I’ve successfully made cuttings from this tree twice. One is about five years, about shoulder height, and has been flowering for a couple years. I put it right next to a cedar. It would be far, far too dry there for most plants, bt I’m guessing ‘Ann’ can handle it. The other, which is two years old this spring, is about as tall as my hand is long. I will let it grow in the nursery bed another year before I move it.
I also have a Magnolia ‘Jane,’ which looks a lot like ‘Ann’ so far but it is just a baby, so I can’t yet compare them very well. I planted it a year ago and it is about waist high. It is opening its flowers now, a bit behind ‘Ann,’ but very young plants often flower a bit later than established plants.
My other spring-flowering magnolia is Magnolia ‘Butterfly,’ a M. acuminate and M. denudate hybrid with flowers that are more yellow than the older “yellows,” which were more cream-colored. It is a young plant. It flowered okay the year after I planted it, but this year it has exactly 1 flower, which started cracking open today. I don’t know whether this is lingering transplant issues (unlikely, it seems to me, for a magnolia), or the extended drought last summer. I know I must have watered it, but it’s so young, maybe not enough. I hope there’s nothing actually wrong with it.

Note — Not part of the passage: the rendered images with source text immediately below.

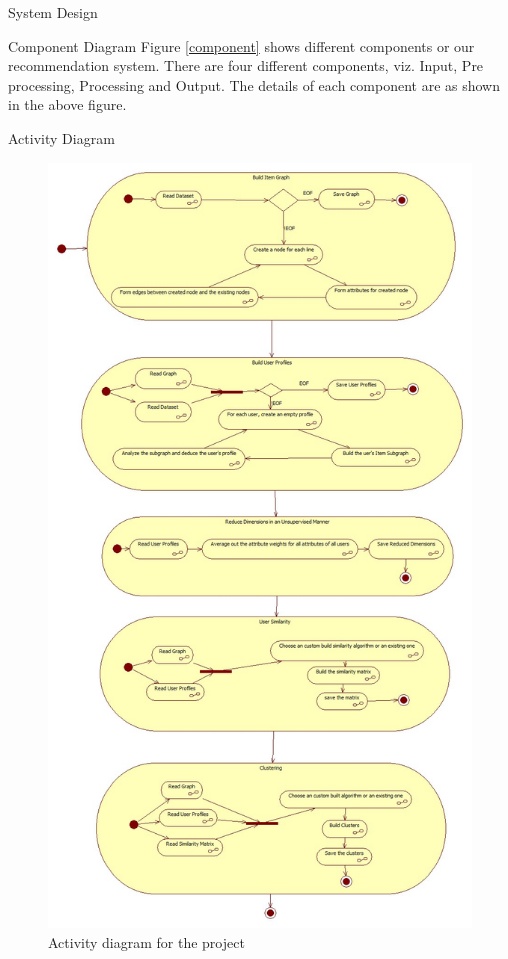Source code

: \documentclass{report}
\begin{document}
\begin{projChapter}{System Design}
\begin{projSection}{Component Diagram}
Figure \ref{component} shows different components or our recommendation system. There are four different components, viz. Input, Pre processing, Processing and Output. The details of each component are as shown in the above figure.
        \end{projSection}
\begin{projSection}{Activity Diagram}
\begin{figure}[ht!]
\centering
\includegraphics[scale=0.3]{images/activity.png}
\caption{Activity diagram for the project}
\label{activity}
\end{figure}


\end{projSection}
\end{projChapter}
\end{document}
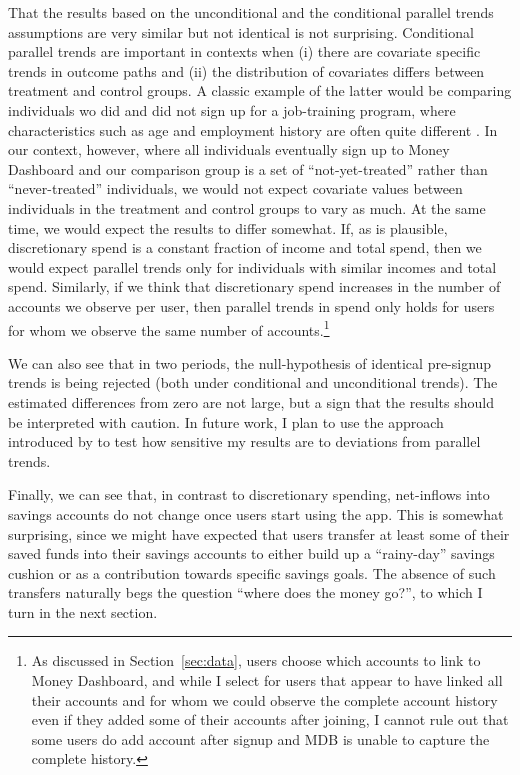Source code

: That the results based on the unconditional and the conditional parallel trends
assumptions are very similar but not identical is not surprising. Conditional
parallel trends are important in contexts when (i) there are covariate specific
trends in outcome paths and (ii) the distribution of covariates differs between
treatment and control groups. A classic example of the latter would be
comparing individuals wo did and did not sign up for a job-training program,
where characteristics such as age and employment history are often quite
different \citep{heckman1997matching}. In our context, however, where all
individuals eventually sign up to Money Dashboard and our comparison group is a
set of ``not-yet-treated'' rather than ``never-treated'' individuals, we would
not expect covariate values between individuals in the treatment and control
groups to vary as much. At the same time, we would expect the results to differ
somewhat. If, as is plausible, discretionary spend is a constant fraction of
income and total spend, then we would expect parallel trends only for
individuals with similar incomes and total spend. Similarly, if we think that
discretionary spend increases in the number of accounts we observe per user,
then parallel trends in spend only holds for users for whom we observe the same
number of accounts.\footnote{As discussed in Section~\ref{sec:data}, users
    choose which accounts to link to Money Dashboard, and while I select for
    users that appear to have linked all their accounts and for whom we could
    observe the complete account history even if they added some of their
accounts after joining, I cannot rule out that some users do add account after
signup and MDB is unable to capture the complete history.}

We can also see that in two periods, the null-hypothesis of identical
pre-signup trends is being rejected (both under conditional and unconditional
trends). The estimated differences from zero are not large, but a sign that the
results should be interpreted with caution. In future work, I plan to use the
approach introduced by \citet{rambachan2022more} to test how sensitive my
results are to deviations from parallel trends.

Finally, we can see that, in contrast to discretionary spending, net-inflows
into savings accounts do not change once users start using the app. This is
somewhat surprising, since we might have expected that users transfer at least
some of their saved funds into their savings accounts to either build up a
``rainy-day'' savings cushion or as a contribution towards specific savings
goals. The absence of such transfers naturally begs the question ``where does
the money go?'', to which I turn in the next section.


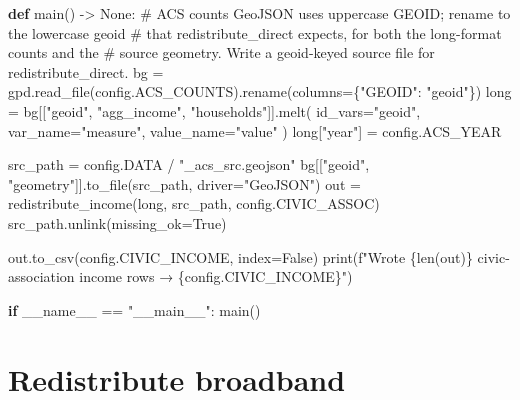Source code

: \documentclass[
  letterpaper,
  DIV=11,
  numbers=noendperiod]{scrreprt}
\newenvironment{Shaded}{\begin{snugshade}}{\end{snugshade}}
\newcommand{\BuiltInTok}[1]{\textcolor[rgb]{0.00,0.23,0.31}{#1}}
\newcommand{\CommentTok}[1]{\textcolor[rgb]{0.37,0.37,0.37}{#1}}
\newcommand{\ControlFlowTok}[1]{\textcolor[rgb]{0.00,0.23,0.31}{\textbf{#1}}}
\newcommand{\KeywordTok}[1]{\textcolor[rgb]{0.00,0.23,0.31}{\textbf{#1}}}
\newcommand{\NormalTok}[1]{\textcolor[rgb]{0.00,0.23,0.31}{#1}}
\newcommand{\OperatorTok}[1]{\textcolor[rgb]{0.37,0.37,0.37}{#1}}
\newcommand{\SpecialCharTok}[1]{\textcolor[rgb]{0.37,0.37,0.37}{#1}}
\newcommand{\SpecialStringTok}[1]{\textcolor[rgb]{0.13,0.47,0.30}{#1}}
\newcommand{\StringTok}[1]{\textcolor[rgb]{0.13,0.47,0.30}{#1}}
\newcommand{\VariableTok}[1]{\textcolor[rgb]{0.07,0.07,0.07}{#1}}
\begin{document}
\begin{Shaded}
\begin{Highlighting}[]
\KeywordTok{def}\NormalTok{ main() }\OperatorTok{{-}\textgreater{}} \VariableTok{None}\NormalTok{:}
    \CommentTok{\# ACS counts GeoJSON uses uppercase GEOID; rename to the lowercase \textasciigrave{}geoid\textasciigrave{}}
    \CommentTok{\# that redistribute\_direct expects, for both the long{-}format counts and the}
    \CommentTok{\# source geometry. Write a geoid{-}keyed source file for redistribute\_direct.}
\NormalTok{    bg }\OperatorTok{=}\NormalTok{ gpd.read\_file(config.ACS\_COUNTS).rename(columns}\OperatorTok{=}\NormalTok{\{}\StringTok{"GEOID"}\NormalTok{: }\StringTok{"geoid"}\NormalTok{\})}
    \BuiltInTok{long} \OperatorTok{=}\NormalTok{ bg[[}\StringTok{"geoid"}\NormalTok{, }\StringTok{"agg\_income"}\NormalTok{, }\StringTok{"households"}\NormalTok{]].melt(}
\NormalTok{        id\_vars}\OperatorTok{=}\StringTok{"geoid"}\NormalTok{, var\_name}\OperatorTok{=}\StringTok{"measure"}\NormalTok{, value\_name}\OperatorTok{=}\StringTok{"value"}
\NormalTok{    )}
    \BuiltInTok{long}\NormalTok{[}\StringTok{"year"}\NormalTok{] }\OperatorTok{=}\NormalTok{ config.ACS\_YEAR}

\NormalTok{    src\_path }\OperatorTok{=}\NormalTok{ config.DATA }\OperatorTok{/} \StringTok{"\_acs\_src.geojson"}
\NormalTok{    bg[[}\StringTok{"geoid"}\NormalTok{, }\StringTok{"geometry"}\NormalTok{]].to\_file(src\_path, driver}\OperatorTok{=}\StringTok{"GeoJSON"}\NormalTok{)}
\NormalTok{    out }\OperatorTok{=}\NormalTok{ redistribute\_income(}\BuiltInTok{long}\NormalTok{, src\_path, config.CIVIC\_ASSOC)}
\NormalTok{    src\_path.unlink(missing\_ok}\OperatorTok{=}\VariableTok{True}\NormalTok{)}

\NormalTok{    out.to\_csv(config.CIVIC\_INCOME, index}\OperatorTok{=}\VariableTok{False}\NormalTok{)}
    \BuiltInTok{print}\NormalTok{(}\SpecialStringTok{f"Wrote }\SpecialCharTok{\{}\BuiltInTok{len}\NormalTok{(out)}\SpecialCharTok{\}}\SpecialStringTok{ civic{-}association income rows → }\SpecialCharTok{\{}\NormalTok{config}\SpecialCharTok{.}\NormalTok{CIVIC\_INCOME}\SpecialCharTok{\}}\SpecialStringTok{"}\NormalTok{)}


\ControlFlowTok{if} \VariableTok{\_\_name\_\_} \OperatorTok{==} \StringTok{"\_\_main\_\_"}\NormalTok{:}
\NormalTok{    main()}
\end{Highlighting}
\end{Shaded}

\section{Redistribute broadband}\label{redistribute-broadband}
\end{document}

I also have two summer-flowering magnolias. One is a big Southern magnolia (Magnolia grandiflora) which gradually opens one big white flower after another during midsummer. It is my fastest-growing magnolia, about 25 or 30 feet now. Mine is a cultivar that’s a bit more hardy than the species, and a good thing, given the bitter winter year before last. Some of my zone 5-6 trees suffered badly from that zone 4 winter.
The other is my special pet, an Oyama magnolia, Magnolia sieboldii. It is a small shrubby type so far, very slow growing, but unusual and beautiful in flower and seeming at least pretty drought resistant. I water it, though, so I’m not sure how drought resistant it really is. A form of Oyama magnolia that I don’t have is Magnolia sieboldii ‘Colossus’, a hexaploid variant that is supposed to be bigger and showier in every dimension, more heat tolerant, and far faster growing.
All magnolias are deer and bunny resistant, btw, a huge plus for me.
If you’re in MO, this is the time to visit an arboretum, admire the magnolias, and decide which of the spring-bloomers are your favorites. If you’re not, then hopefully you have a yard and live in a zone where you can plant at least one. There isn’t another tree genus in the world that’s more glamorous.
Excuse me, I’ve got to go take the dogs out and admire the magnolias.